Les sociétés humaines satisfont donc une partie de leurs besoins grâce aux ressources marines. Les espaces maritimes abritent encore de nombreuses potentialités qui pourraient assurer l'avenir de l'humanité. La disponibilité et la valorisation de ces ressources peut donc renforcer le poids économique des Etats qui en disposent...

Biocénose : ensemble des êtres vivants (animaux, végétaux, micro-organismes soit la faune et la flore) présents (Larousse) dans un écosystème.

Biotope : ensemble des éléments non vivants mais naturels (sols, relief climat, cours d’eau) d’un écosystème offrant des conditions de vie constantes ou cycliques aux espèces de la biocénose.

Ecosystème : ensemble des éléments naturels d’un milieu.

Milieu géographique : ensemble des caractéristiques naturelles (relief, climat, etc.) et humaines (environnement, politique, économique, etc) influant sur la vie des hommes (Larousse). 

Ressource : élément présent dans un milieu dont une société peut tirer parti pour assurer son développement.

Potentialité : qualité d’un milieu qui pourrait être mise en valeur.

Ressources renouvelables : ressources qui peuvent être renouvelées à court terme, dans la mesure du temps humain.

Ressources non renouvelables : ressources qui ne se renouvellent pas à l’échelle du temps humain. Leur formation demande des millions d’années.

Halieutique : qui relève du domaine de la pêche.

II Les Etats cherchent donc à se les approprier et à les exploiter.

a) ... dans les zones marines relevant de leur juridiction.  
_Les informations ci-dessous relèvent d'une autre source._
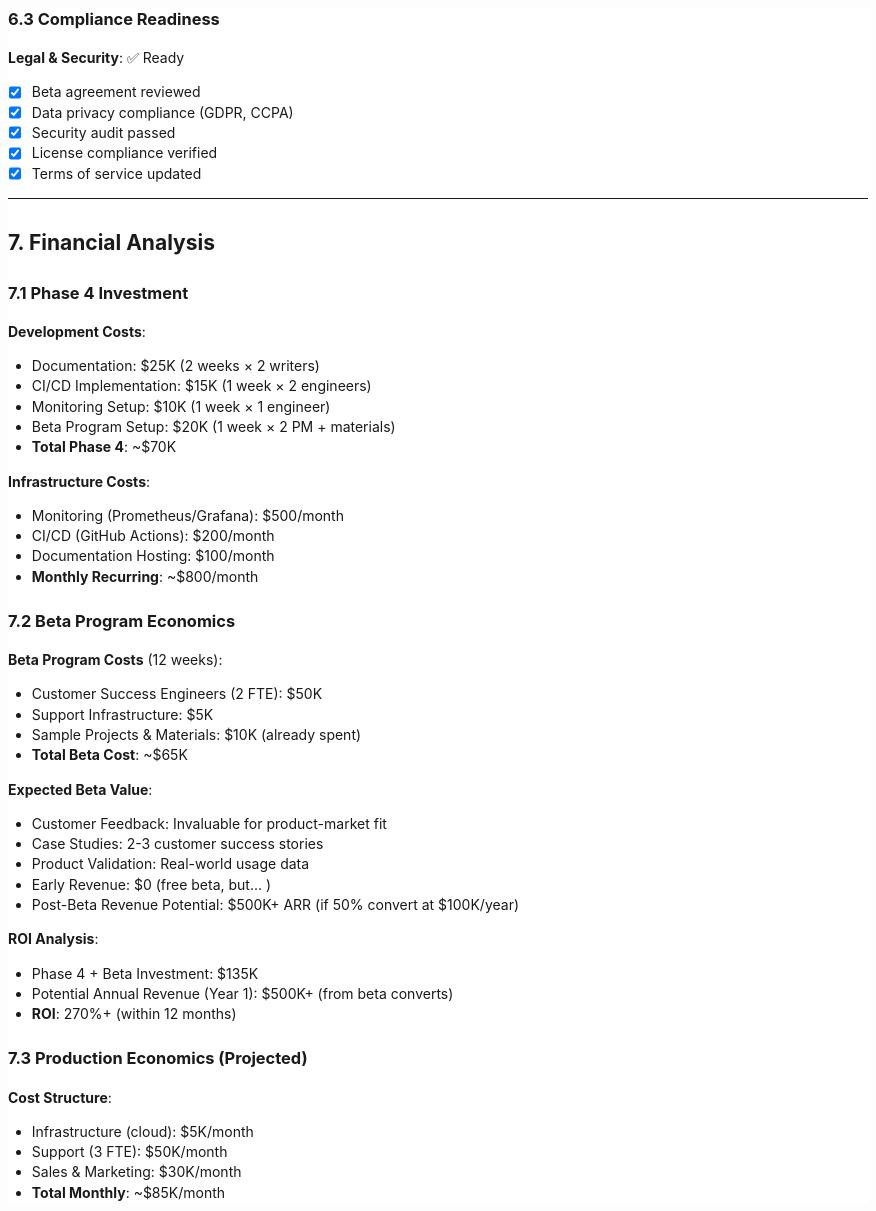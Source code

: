 ### 6.3 Compliance Readiness

**Legal & Security**: ✅ Ready
- [x] Beta agreement reviewed
- [x] Data privacy compliance (GDPR, CCPA)
- [x] Security audit passed
- [x] License compliance verified
- [x] Terms of service updated

---

## 7. Financial Analysis

### 7.1 Phase 4 Investment

**Development Costs**:
- Documentation: $25K (2 weeks × 2 writers)
- CI/CD Implementation: $15K (1 week × 2 engineers)
- Monitoring Setup: $10K (1 week × 1 engineer)
- Beta Program Setup: $20K (1 week × 2 PM + materials)
- **Total Phase 4**: ~$70K

**Infrastructure Costs**:
- Monitoring (Prometheus/Grafana): $500/month
- CI/CD (GitHub Actions): $200/month
- Documentation Hosting: $100/month
- **Monthly Recurring**: ~$800/month

### 7.2 Beta Program Economics

**Beta Program Costs** (12 weeks):
- Customer Success Engineers (2 FTE): $50K
- Support Infrastructure: $5K
- Sample Projects & Materials: $10K (already spent)
- **Total Beta Cost**: ~$65K

**Expected Beta Value**:
- Customer Feedback: Invaluable for product-market fit
- Case Studies: 2-3 customer success stories
- Product Validation: Real-world usage data
- Early Revenue: $0 (free beta, but...
)
- Post-Beta Revenue Potential: $500K+ ARR (if 50% convert at $100K/year)

**ROI Analysis**:
- Phase 4 + Beta Investment: $135K
- Potential Annual Revenue (Year 1): $500K+ (from beta converts)
- **ROI**: 270%+ (within 12 months)

### 7.3 Production Economics (Projected)

**Cost Structure**:
- Infrastructure (cloud): $5K/month
- Support (3 FTE): $50K/month
- Sales & Marketing: $30K/month
- **Total Monthly**: ~$85K/month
On regroupe dans cette catégorie les zones s'étendant des eaux territoriales au plateau continental étendu des Etats. Là conformément à la convention de Montego Bay definie entre 1956 et 1982, les Etats riverains ont, sauf accords, le monopole de l'exploration et de l'exploitation des ressources. En effet,  sur les 12 nautiques de la mer territoriale s’exerce la pleine souveraineté des Etats. C’est ce qu’on appelle communément les eaux territoriales. Elles peuvent éventuellement être prolongés de 12 milles nautiques. On parle alors de zone contigüe. Au-delà, s’étend la zone économique exclusive sur 200 milles nautiques. Là, l'Etat réglemente l'exploration et l'exploitation mais la navigation reste libre. Ce contrôle peut  aller au-delà  si la preuve est faite que le plateau continental se prolonge au delà des limites de la ZEE. Ceci explique les nombreux efforts faits par certaines puissances pour prouver l'extension de leur plateau continental comme en Arctique. Cela explique encore les conflits ou les négociations nécessaires entre les Etats pour délimiter les ZEE comme entre le Costa Rica et l'Equateur au sujet des îles Galapagos et Coco.  Aujourd'hui 168 Etats ont adhéré à la Convention de Montego Bay. Les EU, ISraél, le Venezuela la Turquie et la Syrie n'en font pas partie. Ce genre de différend peut être géré pa le Tribunal international du droit de la mer (TIDM) ou encore la Cour Internationale de Justice (CIJ) de La Haye.

Schéma :

b)... et ailleurs    

Les zones situées au delà des juridictions nationales (ZAJN) représentent 50% de la surface totale de la planète. Pour faire simple, on les désigne par l'expression "haute mer". En haute mer, la colonne d'eau est régie par le principe de liberté de navigation, de survol, de recherche scientifique et de pêche. Le sol et le sous-sol sont considérés comme patrimoine commun de l'humanité.  Il est donc nécessaire d'obtenir une autorisation pour explorer et éventuellement exploiter les ressources minérale dans ces Zones. C'est ainsi que l'IFREMER a obtenu de l'Autorité internationale des fonds marins (AIFM), un droit exclusif d'exploration sur un secteur de la Zone de fracture Clairon-Clipperton pour une période de quinze ans. D'autres Etats se partagent les autres secteurs.  Le nombre de demandes de permis d'exploration déposées auprès de l'AIFM augmente (entre 2001 et 2006, 8 permis ont été accordés. depuis 2011, 18 permis supplémentaires ont été concédés). C'est donc sous l'égide d'une instance de gouvernance internationale se négocie l'exploration puis l'exploitation des ressources en haute mer.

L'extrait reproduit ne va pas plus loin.